== Work item ==
Write out the records in full and without alteration, setting aside their pictures.

Plain-text document sources

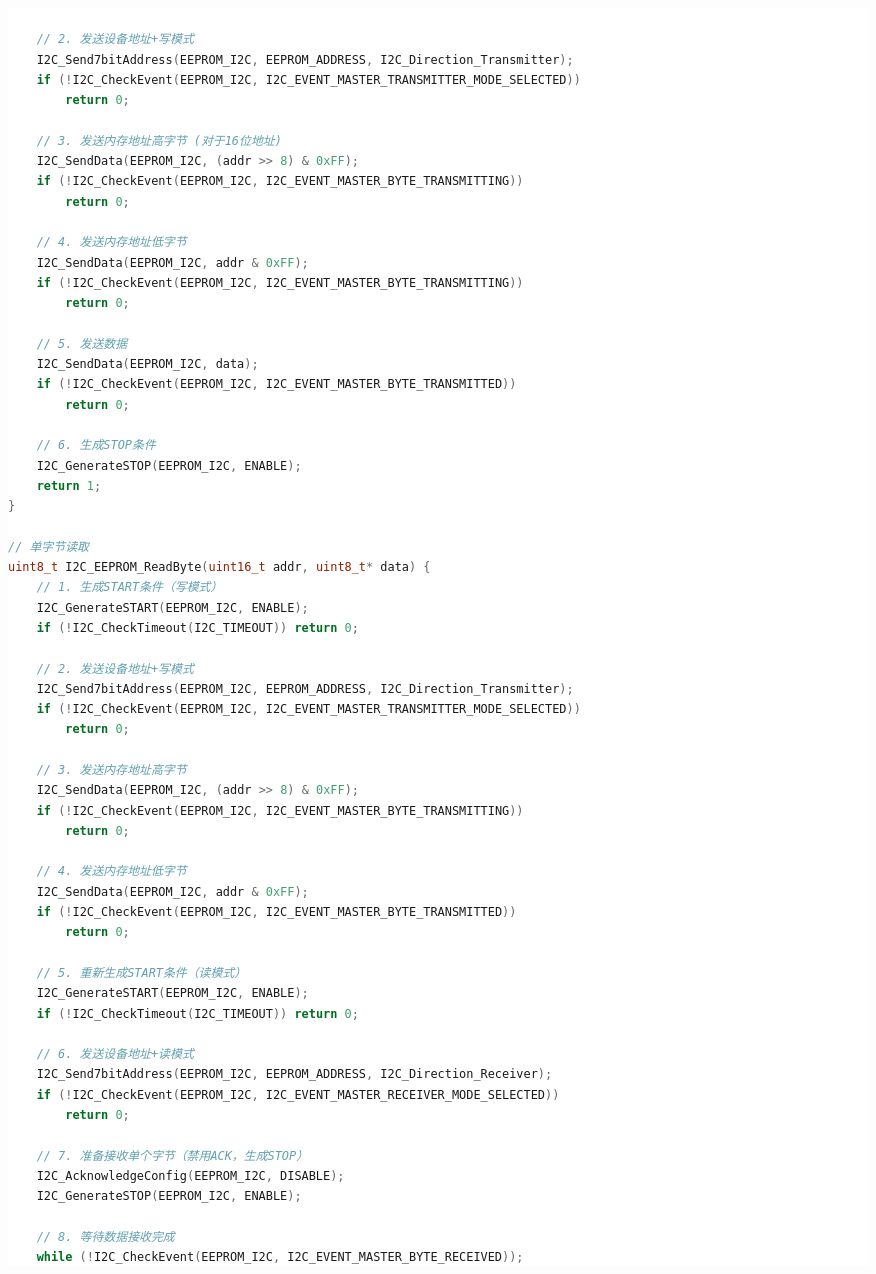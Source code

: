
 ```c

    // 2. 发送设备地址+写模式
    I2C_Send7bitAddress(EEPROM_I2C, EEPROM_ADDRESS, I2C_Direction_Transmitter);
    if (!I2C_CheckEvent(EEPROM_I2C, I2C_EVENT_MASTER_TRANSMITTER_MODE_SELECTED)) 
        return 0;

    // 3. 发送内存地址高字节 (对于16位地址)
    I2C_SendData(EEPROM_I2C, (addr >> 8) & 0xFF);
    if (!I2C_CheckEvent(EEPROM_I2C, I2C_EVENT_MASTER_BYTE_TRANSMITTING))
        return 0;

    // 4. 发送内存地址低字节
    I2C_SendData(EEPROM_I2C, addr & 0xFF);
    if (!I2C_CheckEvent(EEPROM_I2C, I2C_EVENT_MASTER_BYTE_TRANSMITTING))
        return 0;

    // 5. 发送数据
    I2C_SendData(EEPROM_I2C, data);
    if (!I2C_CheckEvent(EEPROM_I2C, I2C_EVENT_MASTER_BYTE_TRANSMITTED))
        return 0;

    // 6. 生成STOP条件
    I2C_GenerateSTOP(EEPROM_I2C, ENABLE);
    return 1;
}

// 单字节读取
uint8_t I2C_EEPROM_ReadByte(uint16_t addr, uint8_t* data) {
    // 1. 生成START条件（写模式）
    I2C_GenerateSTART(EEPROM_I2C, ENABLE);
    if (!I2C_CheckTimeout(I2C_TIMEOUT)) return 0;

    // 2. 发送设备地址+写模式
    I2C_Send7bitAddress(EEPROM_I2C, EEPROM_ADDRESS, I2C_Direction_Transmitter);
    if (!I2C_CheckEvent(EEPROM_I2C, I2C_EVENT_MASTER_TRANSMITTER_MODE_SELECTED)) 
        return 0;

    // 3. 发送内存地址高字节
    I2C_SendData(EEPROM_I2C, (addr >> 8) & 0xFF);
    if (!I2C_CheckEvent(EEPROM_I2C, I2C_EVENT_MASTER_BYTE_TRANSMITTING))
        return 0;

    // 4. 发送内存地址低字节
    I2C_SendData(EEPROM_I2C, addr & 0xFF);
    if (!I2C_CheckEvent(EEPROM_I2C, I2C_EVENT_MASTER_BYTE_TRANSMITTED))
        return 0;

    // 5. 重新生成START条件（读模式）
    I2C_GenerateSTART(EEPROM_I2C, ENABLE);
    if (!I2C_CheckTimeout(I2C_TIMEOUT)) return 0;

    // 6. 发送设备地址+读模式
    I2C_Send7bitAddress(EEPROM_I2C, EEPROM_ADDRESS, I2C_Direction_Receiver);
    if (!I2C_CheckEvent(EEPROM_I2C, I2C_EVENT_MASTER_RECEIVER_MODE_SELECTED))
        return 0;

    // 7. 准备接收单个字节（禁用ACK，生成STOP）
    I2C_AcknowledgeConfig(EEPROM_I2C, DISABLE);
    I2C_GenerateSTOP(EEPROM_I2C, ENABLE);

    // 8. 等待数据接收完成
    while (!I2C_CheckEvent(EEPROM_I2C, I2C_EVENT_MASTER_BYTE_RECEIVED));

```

== Problem solution ==
Source code

:
 ```c

    // 2. 发送设备地址+写模式
    I2C_Send7bitAddress(EEPROM_I2C, EEPROM_ADDRESS, I2C_Direction_Transmitter);
    if (!I2C_CheckEvent(EEPROM_I2C, I2C_EVENT_MASTER_TRANSMITTER_MODE_SELECTED)) 
        return 0;

    // 3. 发送内存地址高字节 (对于16位地址)
    I2C_SendData(EEPROM_I2C, (addr >> 8) & 0xFF);
    if (!I2C_CheckEvent(EEPROM_I2C, I2C_EVENT_MASTER_BYTE_TRANSMITTING))
        return 0;

    // 4. 发送内存地址低字节
    I2C_SendData(EEPROM_I2C, addr & 0xFF);
    if (!I2C_CheckEvent(EEPROM_I2C, I2C_EVENT_MASTER_BYTE_TRANSMITTING))
        return 0;

    // 5. 发送数据
    I2C_SendData(EEPROM_I2C, data);
    if (!I2C_CheckEvent(EEPROM_I2C, I2C_EVENT_MASTER_BYTE_TRANSMITTED))
        return 0;

    // 6. 生成STOP条件
    I2C_GenerateSTOP(EEPROM_I2C, ENABLE);
    return 1;
}

// 单字节读取
uint8_t I2C_EEPROM_ReadByte(uint16_t addr, uint8_t* data) {
    // 1. 生成START条件（写模式）
    I2C_GenerateSTART(EEPROM_I2C, ENABLE);
    if (!I2C_CheckTimeout(I2C_TIMEOUT)) return 0;

    // 2. 发送设备地址+写模式
    I2C_Send7bitAddress(EEPROM_I2C, EEPROM_ADDRESS, I2C_Direction_Transmitter);
    if (!I2C_CheckEvent(EEPROM_I2C, I2C_EVENT_MASTER_TRANSMITTER_MODE_SELECTED)) 
        return 0;

    // 3. 发送内存地址高字节
    I2C_SendData(EEPROM_I2C, (addr >> 8) & 0xFF);
    if (!I2C_CheckEvent(EEPROM_I2C, I2C_EVENT_MASTER_BYTE_TRANSMITTING))
        return 0;

    // 4. 发送内存地址低字节
    I2C_SendData(EEPROM_I2C, addr & 0xFF);
    if (!I2C_CheckEvent(EEPROM_I2C, I2C_EVENT_MASTER_BYTE_TRANSMITTED))
        return 0;

    // 5. 重新生成START条件（读模式）
    I2C_GenerateSTART(EEPROM_I2C, ENABLE);
    if (!I2C_CheckTimeout(I2C_TIMEOUT)) return 0;

    // 6. 发送设备地址+读模式
    I2C_Send7bitAddress(EEPROM_I2C, EEPROM_ADDRESS, I2C_Direction_Receiver);
    if (!I2C_CheckEvent(EEPROM_I2C, I2C_EVENT_MASTER_RECEIVER_MODE_SELECTED))
        return 0;

    // 7. 准备接收单个字节（禁用ACK，生成STOP）
    I2C_AcknowledgeConfig(EEPROM_I2C, DISABLE);
    I2C_GenerateSTOP(EEPROM_I2C, ENABLE);

    // 8. 等待数据接收完成
    while (!I2C_CheckEvent(EEPROM_I2C, I2C_EVENT_MASTER_BYTE_RECEIVED));

```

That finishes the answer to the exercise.